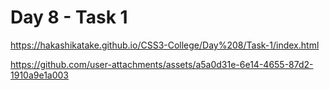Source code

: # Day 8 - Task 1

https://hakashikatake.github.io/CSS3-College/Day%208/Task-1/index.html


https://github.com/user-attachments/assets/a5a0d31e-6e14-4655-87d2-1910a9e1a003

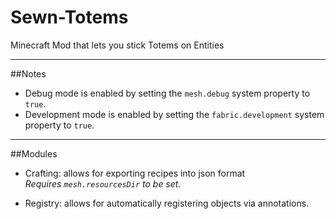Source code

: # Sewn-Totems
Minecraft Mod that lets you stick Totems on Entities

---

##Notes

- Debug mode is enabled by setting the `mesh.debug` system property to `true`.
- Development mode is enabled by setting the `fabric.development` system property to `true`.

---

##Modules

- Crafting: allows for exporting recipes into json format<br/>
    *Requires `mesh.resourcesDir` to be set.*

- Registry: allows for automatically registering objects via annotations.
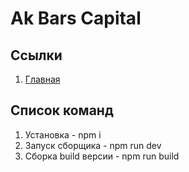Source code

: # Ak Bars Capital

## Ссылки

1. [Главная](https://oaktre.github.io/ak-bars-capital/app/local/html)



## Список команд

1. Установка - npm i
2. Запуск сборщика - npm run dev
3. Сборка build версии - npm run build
------------------------
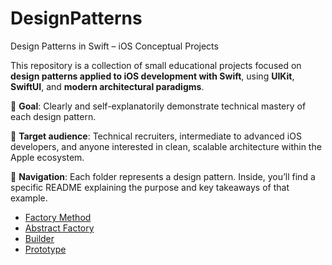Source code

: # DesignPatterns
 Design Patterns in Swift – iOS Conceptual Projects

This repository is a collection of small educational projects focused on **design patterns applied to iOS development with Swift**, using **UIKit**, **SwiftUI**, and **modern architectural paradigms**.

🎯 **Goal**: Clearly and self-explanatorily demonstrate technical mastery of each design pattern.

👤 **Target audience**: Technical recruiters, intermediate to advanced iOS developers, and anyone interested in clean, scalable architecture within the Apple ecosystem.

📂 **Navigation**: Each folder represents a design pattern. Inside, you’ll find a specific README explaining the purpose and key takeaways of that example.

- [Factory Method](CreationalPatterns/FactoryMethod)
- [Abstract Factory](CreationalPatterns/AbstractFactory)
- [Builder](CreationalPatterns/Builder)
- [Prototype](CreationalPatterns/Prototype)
------------------------
## What you are asked to do
Start with the line above that contains "- [Builder](CreationalPatterns/Builder)" and stop after the line that contains "- [Prototype](CreationalPatterns/Prototype)". Output those lines exactly, and only those.

## Answer section
- [Builder](CreationalPatterns/Builder)
- [Prototype](CreationalPatterns/Prototype)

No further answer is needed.